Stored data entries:
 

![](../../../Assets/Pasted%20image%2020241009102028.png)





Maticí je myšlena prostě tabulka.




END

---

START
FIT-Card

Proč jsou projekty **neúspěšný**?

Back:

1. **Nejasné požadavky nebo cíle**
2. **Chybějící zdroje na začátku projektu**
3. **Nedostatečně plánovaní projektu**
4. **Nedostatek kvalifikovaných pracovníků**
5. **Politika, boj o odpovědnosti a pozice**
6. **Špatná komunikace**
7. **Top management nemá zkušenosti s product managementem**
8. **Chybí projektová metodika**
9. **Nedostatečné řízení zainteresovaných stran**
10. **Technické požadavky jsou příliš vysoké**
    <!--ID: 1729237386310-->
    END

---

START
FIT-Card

...

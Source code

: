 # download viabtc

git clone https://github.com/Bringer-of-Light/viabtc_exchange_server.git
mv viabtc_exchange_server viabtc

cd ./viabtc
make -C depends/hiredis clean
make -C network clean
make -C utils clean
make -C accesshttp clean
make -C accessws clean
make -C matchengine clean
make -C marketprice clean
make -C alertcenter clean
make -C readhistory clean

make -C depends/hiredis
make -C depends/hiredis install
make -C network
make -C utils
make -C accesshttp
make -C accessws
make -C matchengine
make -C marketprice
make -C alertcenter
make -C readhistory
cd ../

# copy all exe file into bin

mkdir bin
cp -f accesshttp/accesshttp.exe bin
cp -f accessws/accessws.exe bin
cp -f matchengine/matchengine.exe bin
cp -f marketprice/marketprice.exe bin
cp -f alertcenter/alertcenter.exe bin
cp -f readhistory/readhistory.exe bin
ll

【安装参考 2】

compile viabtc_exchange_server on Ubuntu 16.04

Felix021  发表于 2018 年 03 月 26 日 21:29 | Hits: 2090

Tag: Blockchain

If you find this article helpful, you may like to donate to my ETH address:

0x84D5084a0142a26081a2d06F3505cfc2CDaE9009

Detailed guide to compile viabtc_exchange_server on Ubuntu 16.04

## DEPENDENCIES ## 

• _Task prompt_
Look through the entries above and report each line where the string "compile" occurs.

• _Result for this task_
compile viabtc_exchange_server on Ubuntu 16.04
Detailed guide to compile viabtc_exchange_server on Ubuntu 16.04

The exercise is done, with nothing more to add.